Louis-and-Ella! Ascend at the Cutting Room
by Marilyn Lester
Billed as a “jazzical,” Louis-and-Ella!, a celebration of show biz icons Louis Armstrong and Ella Fitzgerald, has much to offer in the way of swinging music and legendary song. Trent Armand Kendall, who conceived and wrote the piece about the extraordinary lives and careers of these two superstars, makes a convincing Armstrong, while Natasha Yvette Williams as Fitzgerald excels with a spectacular voice—one that Ella herself might appreciate very highly. Williams’ renditions of Billy Strayhorn’s “Something to Live For,” for instance, and the Hoagy Carmichael/Johnny Mercer standard, “Skylark,” were simply sublimely transportive. In portraying the duo, who reigned supreme in the world of popular music for most of the 20th century, Kendall and Williams enthusiastically sing their way through more than 25 songs from gospel to standards to jazz with a crowd-pleasing gusto. There’s lots of appeal here, as Louis and Ella sing, banter, tease and sometimes lock horns through their musical journey.

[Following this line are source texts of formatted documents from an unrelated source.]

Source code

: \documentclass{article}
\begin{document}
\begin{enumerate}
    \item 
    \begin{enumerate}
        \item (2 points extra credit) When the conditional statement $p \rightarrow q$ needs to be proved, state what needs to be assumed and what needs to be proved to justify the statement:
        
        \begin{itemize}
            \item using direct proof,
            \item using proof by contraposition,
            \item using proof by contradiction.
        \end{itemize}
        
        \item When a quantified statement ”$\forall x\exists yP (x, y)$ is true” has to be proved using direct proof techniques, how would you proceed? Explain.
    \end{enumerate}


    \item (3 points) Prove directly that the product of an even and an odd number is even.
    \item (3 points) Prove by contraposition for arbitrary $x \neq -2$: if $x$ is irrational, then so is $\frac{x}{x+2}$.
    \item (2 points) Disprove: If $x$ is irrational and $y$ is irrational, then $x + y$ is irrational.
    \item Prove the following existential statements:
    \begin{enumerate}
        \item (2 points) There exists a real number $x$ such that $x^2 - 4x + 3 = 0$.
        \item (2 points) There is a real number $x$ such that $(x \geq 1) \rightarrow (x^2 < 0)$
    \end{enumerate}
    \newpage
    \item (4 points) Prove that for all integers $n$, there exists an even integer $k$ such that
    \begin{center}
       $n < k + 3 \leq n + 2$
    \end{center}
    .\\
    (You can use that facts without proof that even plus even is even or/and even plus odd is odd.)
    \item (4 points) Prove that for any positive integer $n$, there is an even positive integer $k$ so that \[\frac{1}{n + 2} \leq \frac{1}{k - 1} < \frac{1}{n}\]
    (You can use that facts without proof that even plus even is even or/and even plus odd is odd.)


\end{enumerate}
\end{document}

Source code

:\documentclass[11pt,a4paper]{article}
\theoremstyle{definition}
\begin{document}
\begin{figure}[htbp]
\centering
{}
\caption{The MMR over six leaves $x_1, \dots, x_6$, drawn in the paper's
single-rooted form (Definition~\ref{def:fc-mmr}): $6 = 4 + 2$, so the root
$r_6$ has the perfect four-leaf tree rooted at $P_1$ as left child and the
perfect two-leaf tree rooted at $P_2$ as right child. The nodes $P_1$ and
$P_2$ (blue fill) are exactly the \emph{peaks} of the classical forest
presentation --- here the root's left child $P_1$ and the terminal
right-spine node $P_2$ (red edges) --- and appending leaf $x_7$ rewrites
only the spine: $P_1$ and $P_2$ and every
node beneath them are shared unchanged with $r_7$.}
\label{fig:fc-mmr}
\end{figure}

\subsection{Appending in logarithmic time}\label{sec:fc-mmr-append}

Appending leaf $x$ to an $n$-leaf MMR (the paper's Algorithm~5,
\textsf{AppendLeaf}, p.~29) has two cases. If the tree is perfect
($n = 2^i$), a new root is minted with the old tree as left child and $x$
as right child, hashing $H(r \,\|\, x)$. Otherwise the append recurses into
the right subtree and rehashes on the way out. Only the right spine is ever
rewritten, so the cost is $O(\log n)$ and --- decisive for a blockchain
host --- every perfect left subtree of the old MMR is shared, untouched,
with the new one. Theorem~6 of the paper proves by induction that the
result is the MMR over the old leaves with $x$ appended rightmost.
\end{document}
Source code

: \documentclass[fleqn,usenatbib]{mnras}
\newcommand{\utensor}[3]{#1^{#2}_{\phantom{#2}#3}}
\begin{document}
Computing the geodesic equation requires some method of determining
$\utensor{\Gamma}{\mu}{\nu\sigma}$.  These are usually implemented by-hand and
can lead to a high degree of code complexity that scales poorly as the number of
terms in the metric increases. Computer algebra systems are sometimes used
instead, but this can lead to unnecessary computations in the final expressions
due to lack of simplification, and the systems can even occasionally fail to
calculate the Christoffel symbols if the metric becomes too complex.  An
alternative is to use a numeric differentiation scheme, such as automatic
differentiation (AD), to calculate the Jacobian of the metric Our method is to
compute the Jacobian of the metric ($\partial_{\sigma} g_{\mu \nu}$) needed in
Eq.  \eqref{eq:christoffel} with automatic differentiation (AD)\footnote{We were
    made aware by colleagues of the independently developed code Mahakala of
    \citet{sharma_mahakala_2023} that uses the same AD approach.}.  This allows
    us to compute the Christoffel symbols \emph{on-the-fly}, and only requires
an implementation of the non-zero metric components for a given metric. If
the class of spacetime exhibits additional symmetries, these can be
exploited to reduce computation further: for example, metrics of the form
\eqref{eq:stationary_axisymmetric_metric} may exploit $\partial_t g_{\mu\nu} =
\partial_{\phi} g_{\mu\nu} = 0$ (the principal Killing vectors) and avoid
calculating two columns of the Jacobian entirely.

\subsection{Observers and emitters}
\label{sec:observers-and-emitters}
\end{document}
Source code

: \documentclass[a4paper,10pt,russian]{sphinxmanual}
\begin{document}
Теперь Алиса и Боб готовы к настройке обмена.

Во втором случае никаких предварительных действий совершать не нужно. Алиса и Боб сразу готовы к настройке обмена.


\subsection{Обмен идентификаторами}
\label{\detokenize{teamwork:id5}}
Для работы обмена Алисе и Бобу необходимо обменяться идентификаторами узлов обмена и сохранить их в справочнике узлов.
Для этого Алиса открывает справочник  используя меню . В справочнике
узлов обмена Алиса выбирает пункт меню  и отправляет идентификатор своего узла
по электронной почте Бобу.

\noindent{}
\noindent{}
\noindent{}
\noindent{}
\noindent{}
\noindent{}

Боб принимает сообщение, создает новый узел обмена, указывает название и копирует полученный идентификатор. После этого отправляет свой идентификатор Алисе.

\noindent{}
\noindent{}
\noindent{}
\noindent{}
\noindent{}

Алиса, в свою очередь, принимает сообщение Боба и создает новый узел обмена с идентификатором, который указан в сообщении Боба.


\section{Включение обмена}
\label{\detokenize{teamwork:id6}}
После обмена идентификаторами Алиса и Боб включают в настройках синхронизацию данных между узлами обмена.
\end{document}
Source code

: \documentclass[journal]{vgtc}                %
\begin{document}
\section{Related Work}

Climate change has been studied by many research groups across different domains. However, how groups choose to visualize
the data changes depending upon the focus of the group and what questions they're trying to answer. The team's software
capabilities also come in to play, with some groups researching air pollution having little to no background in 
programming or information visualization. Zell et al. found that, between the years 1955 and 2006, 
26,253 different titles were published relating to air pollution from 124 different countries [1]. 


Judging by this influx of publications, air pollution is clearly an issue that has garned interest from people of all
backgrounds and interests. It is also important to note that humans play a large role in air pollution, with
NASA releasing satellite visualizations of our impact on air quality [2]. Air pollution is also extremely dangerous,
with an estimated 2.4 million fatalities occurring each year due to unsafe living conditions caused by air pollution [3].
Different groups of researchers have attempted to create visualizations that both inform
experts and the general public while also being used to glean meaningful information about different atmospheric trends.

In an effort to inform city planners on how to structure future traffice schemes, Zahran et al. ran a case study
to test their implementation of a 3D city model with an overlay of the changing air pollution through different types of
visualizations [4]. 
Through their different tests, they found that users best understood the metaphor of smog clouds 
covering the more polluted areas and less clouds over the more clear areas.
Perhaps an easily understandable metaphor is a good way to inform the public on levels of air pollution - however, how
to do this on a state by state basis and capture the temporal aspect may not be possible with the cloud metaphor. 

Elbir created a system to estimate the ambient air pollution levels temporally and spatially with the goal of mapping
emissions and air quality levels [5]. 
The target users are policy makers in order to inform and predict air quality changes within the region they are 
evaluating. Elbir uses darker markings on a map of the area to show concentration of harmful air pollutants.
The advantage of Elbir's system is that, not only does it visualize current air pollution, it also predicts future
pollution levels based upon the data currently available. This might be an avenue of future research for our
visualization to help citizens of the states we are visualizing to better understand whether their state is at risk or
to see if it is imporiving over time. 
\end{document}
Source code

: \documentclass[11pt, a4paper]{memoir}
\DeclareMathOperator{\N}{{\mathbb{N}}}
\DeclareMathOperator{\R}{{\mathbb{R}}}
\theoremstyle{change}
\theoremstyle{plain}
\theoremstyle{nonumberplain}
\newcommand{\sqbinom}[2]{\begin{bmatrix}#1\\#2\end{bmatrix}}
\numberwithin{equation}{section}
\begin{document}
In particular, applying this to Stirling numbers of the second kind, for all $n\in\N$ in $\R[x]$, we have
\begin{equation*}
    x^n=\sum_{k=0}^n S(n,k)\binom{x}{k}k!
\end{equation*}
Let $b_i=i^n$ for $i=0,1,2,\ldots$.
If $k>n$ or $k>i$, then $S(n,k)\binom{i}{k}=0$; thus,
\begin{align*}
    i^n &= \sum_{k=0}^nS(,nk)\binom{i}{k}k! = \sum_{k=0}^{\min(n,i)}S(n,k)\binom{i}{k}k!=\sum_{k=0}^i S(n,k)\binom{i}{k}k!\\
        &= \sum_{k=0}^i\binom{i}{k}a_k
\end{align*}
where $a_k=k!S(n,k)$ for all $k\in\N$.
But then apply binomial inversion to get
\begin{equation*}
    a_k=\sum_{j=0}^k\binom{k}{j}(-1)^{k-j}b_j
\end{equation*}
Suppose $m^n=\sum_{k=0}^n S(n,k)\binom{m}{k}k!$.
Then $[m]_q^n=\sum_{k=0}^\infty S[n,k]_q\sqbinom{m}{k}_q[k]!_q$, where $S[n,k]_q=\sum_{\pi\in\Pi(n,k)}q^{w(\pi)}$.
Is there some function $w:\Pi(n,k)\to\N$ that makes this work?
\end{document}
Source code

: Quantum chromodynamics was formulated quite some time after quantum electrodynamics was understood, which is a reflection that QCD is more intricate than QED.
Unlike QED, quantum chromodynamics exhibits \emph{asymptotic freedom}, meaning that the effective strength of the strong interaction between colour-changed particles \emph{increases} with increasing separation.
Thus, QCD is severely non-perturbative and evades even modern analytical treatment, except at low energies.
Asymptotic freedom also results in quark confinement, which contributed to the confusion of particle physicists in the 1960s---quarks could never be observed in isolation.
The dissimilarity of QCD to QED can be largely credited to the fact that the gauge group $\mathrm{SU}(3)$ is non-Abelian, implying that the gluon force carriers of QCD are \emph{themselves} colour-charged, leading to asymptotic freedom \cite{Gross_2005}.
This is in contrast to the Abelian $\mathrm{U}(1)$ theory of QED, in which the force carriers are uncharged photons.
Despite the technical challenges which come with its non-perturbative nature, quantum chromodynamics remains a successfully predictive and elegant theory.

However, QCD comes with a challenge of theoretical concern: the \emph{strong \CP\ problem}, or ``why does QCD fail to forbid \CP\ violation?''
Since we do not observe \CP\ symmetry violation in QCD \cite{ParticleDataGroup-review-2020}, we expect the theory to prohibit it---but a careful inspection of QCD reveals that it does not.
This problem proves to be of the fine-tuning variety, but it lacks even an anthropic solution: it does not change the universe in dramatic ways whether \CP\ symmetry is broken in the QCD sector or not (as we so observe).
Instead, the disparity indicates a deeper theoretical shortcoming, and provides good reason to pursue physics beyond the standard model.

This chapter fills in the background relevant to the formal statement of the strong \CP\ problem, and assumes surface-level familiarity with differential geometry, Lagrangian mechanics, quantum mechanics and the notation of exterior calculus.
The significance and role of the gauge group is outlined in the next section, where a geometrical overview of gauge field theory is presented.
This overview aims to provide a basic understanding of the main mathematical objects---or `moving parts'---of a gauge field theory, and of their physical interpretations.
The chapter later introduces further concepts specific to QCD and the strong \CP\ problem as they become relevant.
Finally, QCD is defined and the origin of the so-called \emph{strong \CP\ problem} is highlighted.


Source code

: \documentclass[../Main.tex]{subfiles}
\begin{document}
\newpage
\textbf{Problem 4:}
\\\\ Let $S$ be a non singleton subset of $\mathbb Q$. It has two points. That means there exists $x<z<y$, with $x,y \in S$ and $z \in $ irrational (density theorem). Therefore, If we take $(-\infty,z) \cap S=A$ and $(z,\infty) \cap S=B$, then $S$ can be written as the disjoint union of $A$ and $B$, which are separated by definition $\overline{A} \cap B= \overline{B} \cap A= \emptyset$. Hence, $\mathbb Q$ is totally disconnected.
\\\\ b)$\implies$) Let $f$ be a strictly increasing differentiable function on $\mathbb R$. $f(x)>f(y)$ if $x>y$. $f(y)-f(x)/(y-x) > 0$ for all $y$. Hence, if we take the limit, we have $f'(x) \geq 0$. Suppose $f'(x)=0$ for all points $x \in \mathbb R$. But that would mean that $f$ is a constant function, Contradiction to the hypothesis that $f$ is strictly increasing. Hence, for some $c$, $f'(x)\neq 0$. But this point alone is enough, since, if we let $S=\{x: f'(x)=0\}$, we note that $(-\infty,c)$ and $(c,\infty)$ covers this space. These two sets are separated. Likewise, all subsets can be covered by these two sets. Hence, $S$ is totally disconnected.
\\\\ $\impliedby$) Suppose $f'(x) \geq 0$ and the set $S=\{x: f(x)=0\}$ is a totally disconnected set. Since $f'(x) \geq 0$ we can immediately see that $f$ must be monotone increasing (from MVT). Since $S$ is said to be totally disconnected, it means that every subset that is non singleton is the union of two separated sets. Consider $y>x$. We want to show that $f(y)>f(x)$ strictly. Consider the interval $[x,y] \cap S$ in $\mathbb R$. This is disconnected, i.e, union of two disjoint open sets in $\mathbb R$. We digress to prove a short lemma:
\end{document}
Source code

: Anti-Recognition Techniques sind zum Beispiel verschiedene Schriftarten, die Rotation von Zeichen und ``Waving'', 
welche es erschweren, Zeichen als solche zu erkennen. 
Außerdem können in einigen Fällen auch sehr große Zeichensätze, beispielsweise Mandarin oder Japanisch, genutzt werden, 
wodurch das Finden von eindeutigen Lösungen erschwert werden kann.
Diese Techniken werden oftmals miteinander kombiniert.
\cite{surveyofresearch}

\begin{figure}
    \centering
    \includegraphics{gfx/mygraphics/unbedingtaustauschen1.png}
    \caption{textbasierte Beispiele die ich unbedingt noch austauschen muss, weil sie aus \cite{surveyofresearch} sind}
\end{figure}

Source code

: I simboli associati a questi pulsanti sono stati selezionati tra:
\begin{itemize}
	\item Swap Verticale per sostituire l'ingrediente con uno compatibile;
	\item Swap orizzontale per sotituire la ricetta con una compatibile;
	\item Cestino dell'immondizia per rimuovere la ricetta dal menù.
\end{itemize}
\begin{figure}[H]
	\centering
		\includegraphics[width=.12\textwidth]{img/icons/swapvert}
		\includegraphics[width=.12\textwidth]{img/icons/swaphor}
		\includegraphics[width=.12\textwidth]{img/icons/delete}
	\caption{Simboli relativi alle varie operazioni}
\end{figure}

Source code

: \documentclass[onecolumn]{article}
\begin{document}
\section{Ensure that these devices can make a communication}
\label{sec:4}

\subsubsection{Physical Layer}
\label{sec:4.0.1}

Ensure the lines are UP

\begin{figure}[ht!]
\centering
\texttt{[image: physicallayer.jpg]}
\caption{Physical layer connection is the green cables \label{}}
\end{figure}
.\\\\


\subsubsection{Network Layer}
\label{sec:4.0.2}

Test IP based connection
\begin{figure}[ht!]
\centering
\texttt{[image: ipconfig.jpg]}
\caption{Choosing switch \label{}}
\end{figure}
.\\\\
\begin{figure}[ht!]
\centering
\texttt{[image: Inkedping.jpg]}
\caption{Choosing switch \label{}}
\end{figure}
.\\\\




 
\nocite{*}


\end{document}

The framework for Louis-and-Ella! is the conceit that the pair have been roaming in a dark limbo since their passing (1971 for Armstrong and 1996 for Fitzgerald), and it’s the job of two angels (also played by Kendall and Williams) to help them cross over to Heaven. In their wanderings it seems that Louis has lost his ability to play the trumpet and Ella has lost her will to sing. The concept is a little dubious (it’s best not to question, and to just go with it), and the book is highly expository, but it’s a fine vehicle, especially for Kendall. The narrative may have shortfalls, but the payoff is in the music. Plus, the onstage band is a top-notch hot five, playing up a storm throughout. Louis-and-Ella! is bookended by gospel as befits the angelic beginning and (happy) ending. “Roll, Jordan, Roll,” “I Shall Not Be Moved” and “Swing Low” are rousing renditions. The play-out number, “When the Saints Go Marching In” is an especially smart choice: Armstrong’s 1938 recording of it, marrying old time gospel and jazz, ensured the piece’s place forevermore as a solid jazz standard in the New Orleans style.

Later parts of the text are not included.